Common law and equity Research Paper

?Before the Norman conquest of England in 1066, we had no national English system. The laws that were made up were different in different areas, it varied between places. Each area has its own local court and decisions made in one area are different to decisions made in another area. William made himself the owner of all the land. He also allowed others to allow to him to sort out any problems that link to land. This process became known as the king’s justice. The applicant that would need to fill out is called the ‘writ’.

The common law constitutes the basis of the legal systems of many other generally English-speaking countries or Commonwealth countries. Such as England, America, Australia, New Zealand, Malaysia, Singapore, Hong Kong and so on. The Australian political system is based upon elements of the British and American systems. In 1788, when Australia was first colonized, British applied the English law in Australia. The term Common law can be defined as a part of the English law developed by the Courts of common law which judgments by judges hearing real cases.

Furthermore, Doctrine can be defined as a commonly accepted set of rules and procedures. Precedent means an example serving for the future. Moreover, this essay will clarify that the historical development Australia legal system, development of common law, the evolution and operation of the doctrine of precedent. First of all, the legal system in Australian that operates today arrived a mere two centuries ago. It can be explain that into three steps. Firstly, Australia received English law. Then, English statutes Australia that mean Australia can make law for the Australian colonies.

When the Australia was first colonized in 1788, English naturally applied the only law they knew, that including the laws, the procedures, the institution, the value and the tradition. All English laws that were suitable to colonial setting were applied . This was because of the doctrine of terra nullius. This doctrine meant that Australia was regarded as isolated when the English law that was suitable to the circumstances applied. In 1853, self-government was approved by the English to the Australian colonies.

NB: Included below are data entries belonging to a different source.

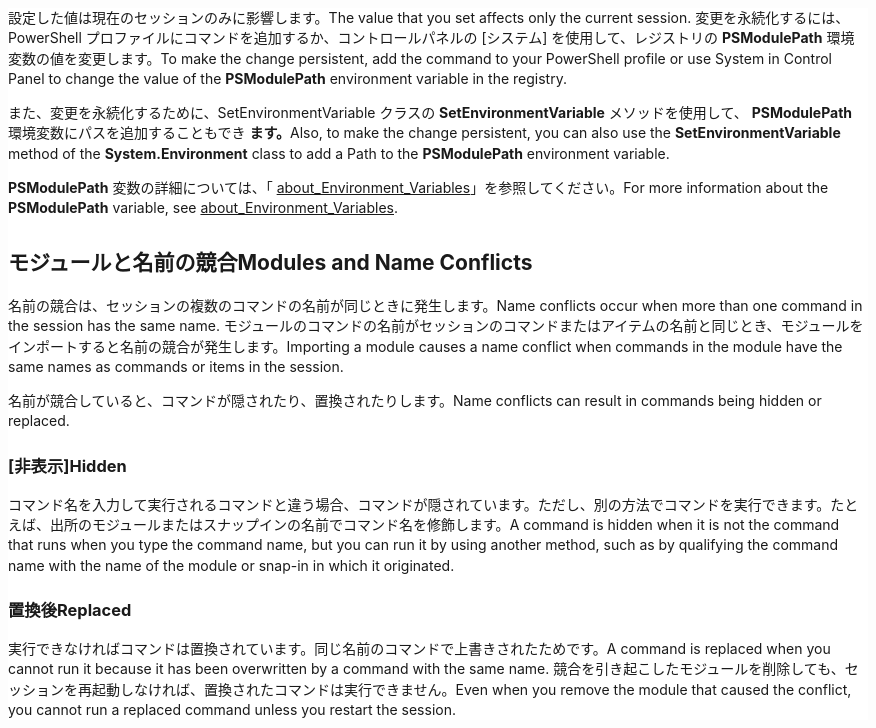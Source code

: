 <span data-ttu-id="7bd14-223">設定した値は現在のセッションのみに影響します。</span><span class="sxs-lookup"><span data-stu-id="7bd14-223">The value that you set affects only the current session.</span></span> <span data-ttu-id="7bd14-224">変更を永続化するには、PowerShell プロファイルにコマンドを追加するか、コントロールパネルの [システム] を使用して、レジストリの **PSModulePath** 環境変数の値を変更します。</span><span class="sxs-lookup"><span data-stu-id="7bd14-224">To make the change persistent, add the command to your PowerShell profile or use System in Control Panel to change the value of the **PSModulePath** environment variable in the registry.</span></span>

<span data-ttu-id="7bd14-225">また、変更を永続化するために、SetEnvironmentVariable クラスの **SetEnvironmentVariable** メソッドを使用して、 **PSModulePath** 環境変数にパスを追加することもでき **ます。**</span><span class="sxs-lookup"><span data-stu-id="7bd14-225">Also, to make the change persistent, you can also use the **SetEnvironmentVariable** method of the **System.Environment** class to add a Path to the **PSModulePath** environment variable.</span></span>

<span data-ttu-id="7bd14-226">**PSModulePath** 変数の詳細については、「 [about_Environment_Variables](about_Environment_Variables.md)」を参照してください。</span><span class="sxs-lookup"><span data-stu-id="7bd14-226">For more information about the **PSModulePath** variable, see [about_Environment_Variables](about_Environment_Variables.md).</span></span>

## <a name="modules-and-name-conflicts"></a><span data-ttu-id="7bd14-227">モジュールと名前の競合</span><span class="sxs-lookup"><span data-stu-id="7bd14-227">Modules and Name Conflicts</span></span>

<span data-ttu-id="7bd14-228">名前の競合は、セッションの複数のコマンドの名前が同じときに発生します。</span><span class="sxs-lookup"><span data-stu-id="7bd14-228">Name conflicts occur when more than one command in the session has the same name.</span></span> <span data-ttu-id="7bd14-229">モジュールのコマンドの名前がセッションのコマンドまたはアイテムの名前と同じとき、モジュールをインポートすると名前の競合が発生します。</span><span class="sxs-lookup"><span data-stu-id="7bd14-229">Importing a module causes a name conflict when commands in the module have the same names as commands or items in the session.</span></span>

<span data-ttu-id="7bd14-230">名前が競合していると、コマンドが隠されたり、置換されたりします。</span><span class="sxs-lookup"><span data-stu-id="7bd14-230">Name conflicts can result in commands being hidden or replaced.</span></span>

### <a name="hidden"></a><span data-ttu-id="7bd14-231">[非表示]</span><span class="sxs-lookup"><span data-stu-id="7bd14-231">Hidden</span></span>

<span data-ttu-id="7bd14-232">コマンド名を入力して実行されるコマンドと違う場合、コマンドが隠されています。ただし、別の方法でコマンドを実行できます。たとえば、出所のモジュールまたはスナップインの名前でコマンド名を修飾します。</span><span class="sxs-lookup"><span data-stu-id="7bd14-232">A command is hidden when it is not the command that runs when you type the command name, but you can run it by using another method, such as by qualifying the command name with the name of the module or snap-in in which it originated.</span></span>

### <a name="replaced"></a><span data-ttu-id="7bd14-233">置換後</span><span class="sxs-lookup"><span data-stu-id="7bd14-233">Replaced</span></span>

<span data-ttu-id="7bd14-234">実行できなければコマンドは置換されています。同じ名前のコマンドで上書きされたためです。</span><span class="sxs-lookup"><span data-stu-id="7bd14-234">A command is replaced when you cannot run it because it has been overwritten by a command with the same name.</span></span> <span data-ttu-id="7bd14-235">競合を引き起こしたモジュールを削除しても、セッションを再起動しなければ、置換されたコマンドは実行できません。</span><span class="sxs-lookup"><span data-stu-id="7bd14-235">Even when you remove the module that caused the conflict, you cannot run a replaced command unless you restart the session.</span></span>
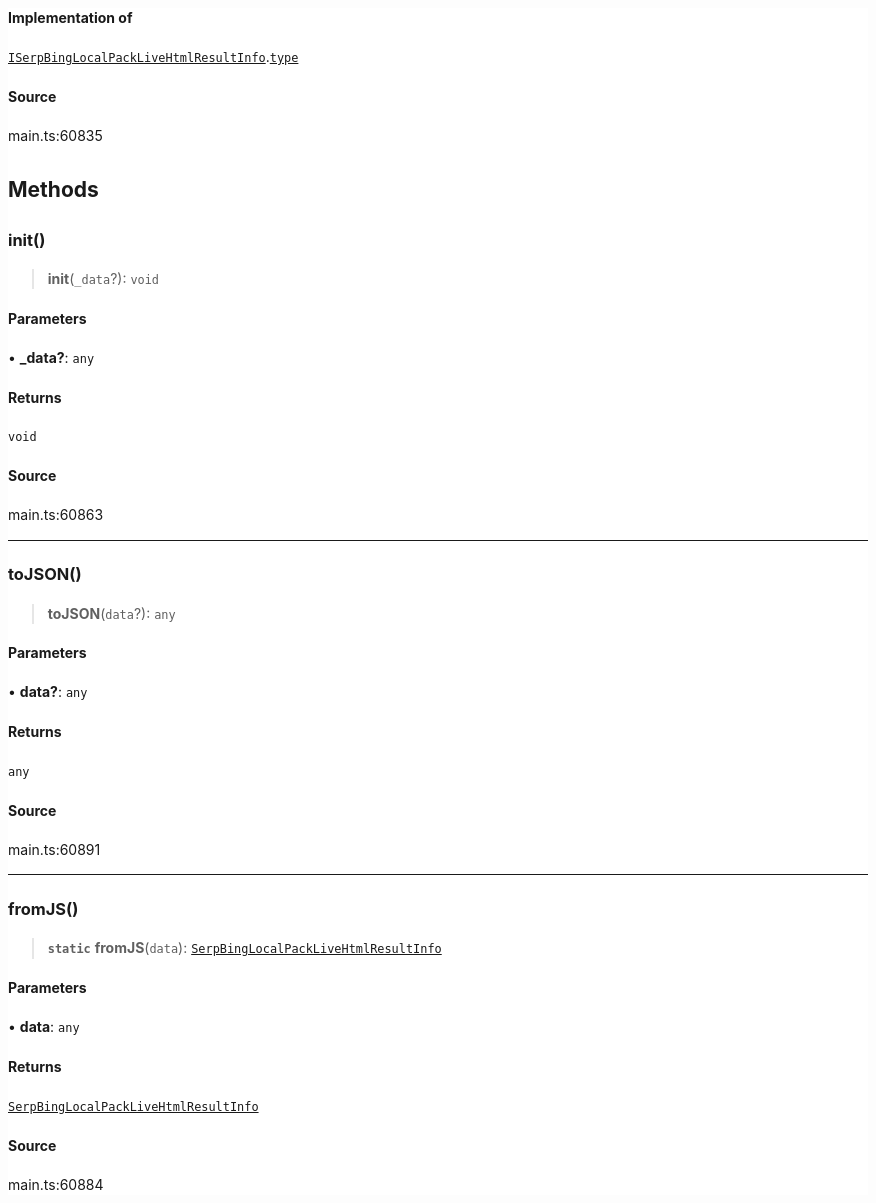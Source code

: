 #### Implementation of

[`ISerpBingLocalPackLiveHtmlResultInfo`](../interfaces/ISerpBingLocalPackLiveHtmlResultInfo.md).[`type`](../interfaces/ISerpBingLocalPackLiveHtmlResultInfo.md#type)

#### Source

main.ts:60835

## Methods

### init()

> **init**(`_data`?): `void`

#### Parameters

• **\_data?**: `any`

#### Returns

`void`

#### Source

main.ts:60863

***

### toJSON()

> **toJSON**(`data`?): `any`

#### Parameters

• **data?**: `any`

#### Returns

`any`

#### Source

main.ts:60891

***

### fromJS()

> **`static`** **fromJS**(`data`): [`SerpBingLocalPackLiveHtmlResultInfo`](SerpBingLocalPackLiveHtmlResultInfo.md)

#### Parameters

• **data**: `any`

#### Returns

[`SerpBingLocalPackLiveHtmlResultInfo`](SerpBingLocalPackLiveHtmlResultInfo.md)

#### Source

main.ts:60884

Self-government meant that each colony had its own parliament which could mark laws for colony. Early common law was somewhat inflexible; it would not adjudicate a case that did not fall precisely under the purview of a particular writ and had an unwieldy set of procedural rules. Except for a few types of lawsuits in which the object was to recover real or personal property, the only remedy provided was money damages the body of legal principles known as equity evolved partly to overcome these deficiencies.

Until comparatively recent times there was a sharp division between common law (or legal jurisprudence) and equity (or equitable jurisprudence). In 1848 the state of New York enacted a code of civil procedure that merged law and equity into one jurisdiction. Thenceforth, actions at law and suits in equity were to be administered in the same courts and under the same procedure. The Field code reforms were adopted by most states of the United States, by the federal government, and by Great Britain (in the Judicature Act of 1873).